ーーまずったな"指導者が指導者であるための十の掟"なんて本、面白半分に貸すべきじゃなかったか。


などと後悔している無限人形、岬影 連と…


ーー参ったわね"フランス革命に関する文献"なんか安易に見せるべきではなかったわ。


そんなことを今更ながら悔やむ、七色の魔法使いにして幻想機屈指の人形使いアリス・マーガトロイド(ありす まーがとろいど)の姿があった。

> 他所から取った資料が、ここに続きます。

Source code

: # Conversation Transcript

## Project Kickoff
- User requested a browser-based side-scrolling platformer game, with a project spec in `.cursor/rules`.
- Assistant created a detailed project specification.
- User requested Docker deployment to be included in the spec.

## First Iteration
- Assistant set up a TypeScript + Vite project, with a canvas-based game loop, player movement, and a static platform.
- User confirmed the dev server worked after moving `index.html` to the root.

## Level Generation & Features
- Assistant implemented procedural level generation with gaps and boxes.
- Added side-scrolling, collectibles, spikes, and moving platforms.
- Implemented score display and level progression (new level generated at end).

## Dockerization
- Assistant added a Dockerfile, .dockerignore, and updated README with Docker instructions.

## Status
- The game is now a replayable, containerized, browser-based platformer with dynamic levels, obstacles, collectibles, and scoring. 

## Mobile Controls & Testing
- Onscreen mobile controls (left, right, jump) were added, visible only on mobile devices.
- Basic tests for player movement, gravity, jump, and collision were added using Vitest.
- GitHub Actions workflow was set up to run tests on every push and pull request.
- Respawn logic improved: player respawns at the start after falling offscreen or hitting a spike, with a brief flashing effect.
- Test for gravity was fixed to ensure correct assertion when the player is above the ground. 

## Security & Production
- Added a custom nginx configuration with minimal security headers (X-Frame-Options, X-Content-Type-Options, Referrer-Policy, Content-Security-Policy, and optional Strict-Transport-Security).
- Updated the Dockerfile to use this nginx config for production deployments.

「おいメディー、なんか面倒なことになりそうなんで帰っていいか?」


「ちょっと連、一人だけ逃げるなんて許さないわ」


「ニゲラレルトオモウナヨ!!」


「二人共!!団長の私が喋ってる間は静かにしてよ…じゃなくて、しなさい!!」


ーーやっぱ帰りてぇ。

そう思う岬影の両隣りには逃がさん、とばかりにランスを構えた上海人形とフランベルジェを持った蓬莱人形が陣取っている。

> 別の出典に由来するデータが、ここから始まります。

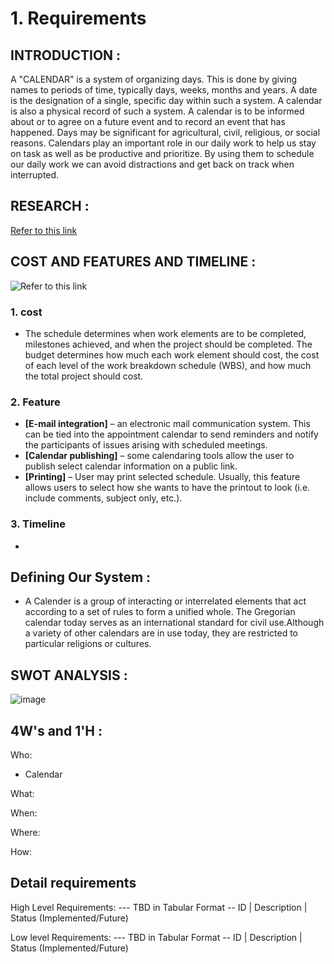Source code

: #  1. Requirements
## INTRODUCTION :
A "CALENDAR" is a system of organizing days. This is done by giving names to periods of time, typically days, weeks, months and years. A date is the designation of a single, specific day within such a system. A calendar is also a physical record of such a system. A calendar is to be informed about or to agree on a future event and to record an event that has happened. Days may be significant for agricultural, civil, religious, or social reasons.
Calendars play an important role in our daily work to help us stay on task as well as be productive and prioritize. By using them to schedule our daily work we can avoid distractions and get back on track when interrupted.
## RESEARCH :
[Refer to this link](https://cdn.w600.comps.canstockphoto.com/calendar-planning-concept-stock-photos_csp15549334.jpg)
## COST AND FEATURES AND TIMELINE :
![Refer to this link](https://thumbs.dreamstime.com/z/business-executive-planning-digital-calendar-business-executive-planning-schedule-digital-calendar-his-laptop-150711056.jpg)
### 1. cost
- The schedule determines when work elements are to be completed, milestones achieved, and when the project should be completed. The budget determines how much each work element should cost, the cost of each level of the work breakdown schedule (WBS), and how much the total project should cost.
### 2. Feature
* **[E-mail integration]** – an electronic mail communication system. This can be tied into the appointment calendar to send reminders and notify the participants of issues arising with scheduled meetings.
* **[Calendar publishing]** – some calendaring tools allow the user to publish select calendar information on a public link.
* **[Printing]** – User may print selected schedule. Usually, this feature allows users to select how she wants to have the printout to look (i.e. include comments, subject only, etc.).
### 3. Timeline
-
## Defining Our System :
* A Calender is a group of interacting or interrelated elements that act according to a set of rules to form a unified whole. The Gregorian calendar today serves as an international standard for civil use.Although a variety of other calendars are in use today, they are restricted to particular religions or cultures.

## SWOT ANALYSIS :
![image](https://www.slideteam.net/media/catalog/product/cache/960x720/s/w/swot_analysis_l1866_ppt_powerpoint_presentation_file_layout_slide01.jpg)
<br>
## 4W's and 1'H :
Who:
* Calendar

What:


When:


Where:


How:

## Detail requirements
High Level Requirements:
--- TBD in Tabular Format -- ID | Description | Status (Implemented/Future)

Low level Requirements:
--- TBD in Tabular Format -- ID | Description | Status (Implemented/Future)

しかも注意して確かめると辺りの鈴蘭の影にはアリスのコレクションたる人形達がスタンバイしていた。

[人形を操る程度の能力]によって彼女の思うがままに行動する人形達の包囲網、下手に突破を試みれば必ず痛い目に合う事は間違いない。


思わず睨みを訊かせた視線を送るが当の本人からは逆に睨み返された。


(なに一人だけ逃げようとしているのよこの薄情者)


(ならメディーの暴走を止めろよ)


(……それは貴方の仕事でしょうが)


(そんな設定知らねぇーよ!!)


※アイコンタクトです。

以心伝心って憧れますよね。


「とにかく!!自分勝手で卑劣な人間達の手から人形達を解放し人形達の地位向上を確立させる為には…」


「……あのーメディ?」


「メディスン団長」


「あのねメディスン一つ聞きた……」


「メディスン団長!!」


なにやら涙目のメディスンにアリスはしょうがないわねぇ、とでも言いたげな表情で話を始める。


「メディスン団長、一つ聞きたい事があるのだけどいいかしら」


「なにかしら?戦闘部門担当のアリス団員」


吹き出した岬影の脇腹に上海のランスが突き刺さるのを確認、質問を再開するアリス。

身を屈めてメディスンの鮮やかな水色の瞳と視線を合わせる。


「どうして急にこんな事を言い出したの?」


その事は岬影も聞きたかった事だ。


「……それは」


メディスン・メランコリー

彼女は元々この無名の丘に捨てられていた一体の人形であった。

一体どの様な経緯で彼女が捨てられたのかは検討もつかない、けれどメディスンからすればそれは人間を恨むのには十分すぎる理由である。

そして今の彼女には永年溜め込み、自身の原動力でもある鈴蘭の毒がある。


現に岬影が初めてメディスンとであった時もそうであった。

出合い頭に毒を食らわされ、自分も似た様な存在である事を教え五分で和解。

妖怪と言っても中身は純粋な子供の様な物、まぁだからこそ人形の為に革命だ何だと言い出したのだろうが。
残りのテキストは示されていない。